Work to complete>
A copy is needed of each line in the records that has the word "original".

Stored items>
=== Section Start ===

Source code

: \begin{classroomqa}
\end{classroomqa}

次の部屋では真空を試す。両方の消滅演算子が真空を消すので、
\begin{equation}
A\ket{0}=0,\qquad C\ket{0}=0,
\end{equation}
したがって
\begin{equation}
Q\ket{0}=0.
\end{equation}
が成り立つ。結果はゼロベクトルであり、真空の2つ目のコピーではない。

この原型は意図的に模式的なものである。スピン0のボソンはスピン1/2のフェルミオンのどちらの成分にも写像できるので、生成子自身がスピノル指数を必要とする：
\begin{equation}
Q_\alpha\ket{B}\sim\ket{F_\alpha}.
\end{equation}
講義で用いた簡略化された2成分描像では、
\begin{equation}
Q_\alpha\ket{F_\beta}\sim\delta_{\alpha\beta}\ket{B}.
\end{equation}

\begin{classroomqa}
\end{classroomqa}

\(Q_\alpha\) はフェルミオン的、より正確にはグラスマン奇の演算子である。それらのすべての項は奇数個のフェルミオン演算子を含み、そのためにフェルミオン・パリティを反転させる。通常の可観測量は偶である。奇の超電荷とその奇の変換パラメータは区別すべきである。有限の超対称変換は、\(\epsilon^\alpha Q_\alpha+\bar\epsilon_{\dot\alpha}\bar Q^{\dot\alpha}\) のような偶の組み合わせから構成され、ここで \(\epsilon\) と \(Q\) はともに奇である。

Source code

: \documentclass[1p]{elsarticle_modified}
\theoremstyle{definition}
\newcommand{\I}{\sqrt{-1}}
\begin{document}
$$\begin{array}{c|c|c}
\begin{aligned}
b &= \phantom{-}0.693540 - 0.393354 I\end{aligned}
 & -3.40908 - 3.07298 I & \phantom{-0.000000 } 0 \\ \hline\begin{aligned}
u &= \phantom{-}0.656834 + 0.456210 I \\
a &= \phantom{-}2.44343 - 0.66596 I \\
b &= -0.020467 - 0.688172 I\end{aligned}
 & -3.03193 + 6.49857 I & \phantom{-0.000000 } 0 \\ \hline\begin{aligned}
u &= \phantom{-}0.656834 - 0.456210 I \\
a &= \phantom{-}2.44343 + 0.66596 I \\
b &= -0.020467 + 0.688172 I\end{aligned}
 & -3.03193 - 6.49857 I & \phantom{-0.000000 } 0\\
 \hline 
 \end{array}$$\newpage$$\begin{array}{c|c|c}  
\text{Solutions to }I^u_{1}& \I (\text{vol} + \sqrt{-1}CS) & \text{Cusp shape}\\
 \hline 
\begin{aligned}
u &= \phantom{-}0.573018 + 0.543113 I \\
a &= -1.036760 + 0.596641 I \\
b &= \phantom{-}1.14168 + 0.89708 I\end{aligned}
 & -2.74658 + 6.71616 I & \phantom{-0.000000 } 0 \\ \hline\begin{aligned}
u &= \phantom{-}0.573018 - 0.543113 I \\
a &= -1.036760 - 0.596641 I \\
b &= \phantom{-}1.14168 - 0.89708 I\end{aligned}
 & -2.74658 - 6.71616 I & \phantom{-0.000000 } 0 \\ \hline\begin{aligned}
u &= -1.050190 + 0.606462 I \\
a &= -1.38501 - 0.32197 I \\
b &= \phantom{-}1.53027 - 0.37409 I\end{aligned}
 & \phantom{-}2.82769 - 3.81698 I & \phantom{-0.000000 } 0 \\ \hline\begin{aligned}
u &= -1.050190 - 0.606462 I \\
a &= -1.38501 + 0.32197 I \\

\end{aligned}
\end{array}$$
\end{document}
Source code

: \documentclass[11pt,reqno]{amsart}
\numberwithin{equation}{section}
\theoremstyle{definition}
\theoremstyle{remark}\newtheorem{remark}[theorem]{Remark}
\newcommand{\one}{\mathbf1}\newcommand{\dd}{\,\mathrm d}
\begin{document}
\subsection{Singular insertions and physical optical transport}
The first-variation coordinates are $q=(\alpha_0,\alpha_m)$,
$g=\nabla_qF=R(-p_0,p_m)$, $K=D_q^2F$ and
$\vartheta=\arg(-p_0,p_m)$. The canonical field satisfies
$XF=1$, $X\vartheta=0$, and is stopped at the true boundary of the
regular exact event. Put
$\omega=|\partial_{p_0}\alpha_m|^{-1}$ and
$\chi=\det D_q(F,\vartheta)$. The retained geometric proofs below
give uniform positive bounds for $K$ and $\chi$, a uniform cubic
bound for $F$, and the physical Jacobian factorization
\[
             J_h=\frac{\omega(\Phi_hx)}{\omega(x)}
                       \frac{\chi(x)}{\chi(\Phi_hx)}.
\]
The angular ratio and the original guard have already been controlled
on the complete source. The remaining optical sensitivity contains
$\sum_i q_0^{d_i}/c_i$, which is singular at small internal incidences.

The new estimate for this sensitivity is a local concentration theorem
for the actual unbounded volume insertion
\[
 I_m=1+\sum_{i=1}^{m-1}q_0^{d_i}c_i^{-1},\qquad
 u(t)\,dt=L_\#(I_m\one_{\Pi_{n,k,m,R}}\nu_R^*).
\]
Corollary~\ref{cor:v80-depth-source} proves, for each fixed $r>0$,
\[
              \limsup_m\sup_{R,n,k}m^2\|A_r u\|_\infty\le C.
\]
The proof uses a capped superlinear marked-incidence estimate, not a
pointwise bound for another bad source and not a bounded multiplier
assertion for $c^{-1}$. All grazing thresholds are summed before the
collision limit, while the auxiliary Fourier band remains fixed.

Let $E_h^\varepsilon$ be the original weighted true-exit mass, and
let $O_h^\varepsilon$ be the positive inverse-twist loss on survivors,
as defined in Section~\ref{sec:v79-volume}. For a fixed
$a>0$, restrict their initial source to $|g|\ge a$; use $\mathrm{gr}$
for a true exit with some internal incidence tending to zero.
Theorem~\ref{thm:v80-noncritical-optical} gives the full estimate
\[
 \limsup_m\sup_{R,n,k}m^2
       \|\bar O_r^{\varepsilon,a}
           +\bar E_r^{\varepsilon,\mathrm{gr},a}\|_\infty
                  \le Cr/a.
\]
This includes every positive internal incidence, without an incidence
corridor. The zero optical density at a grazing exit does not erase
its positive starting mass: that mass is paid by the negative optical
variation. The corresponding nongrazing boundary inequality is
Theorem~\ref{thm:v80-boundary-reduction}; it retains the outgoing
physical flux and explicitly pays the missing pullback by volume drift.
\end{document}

=== Section End ===

Solution to the exercise>
The angular ratio and the original guard have already been controlled
Let $E_h^\varepsilon$ be the original weighted true-exit mass, and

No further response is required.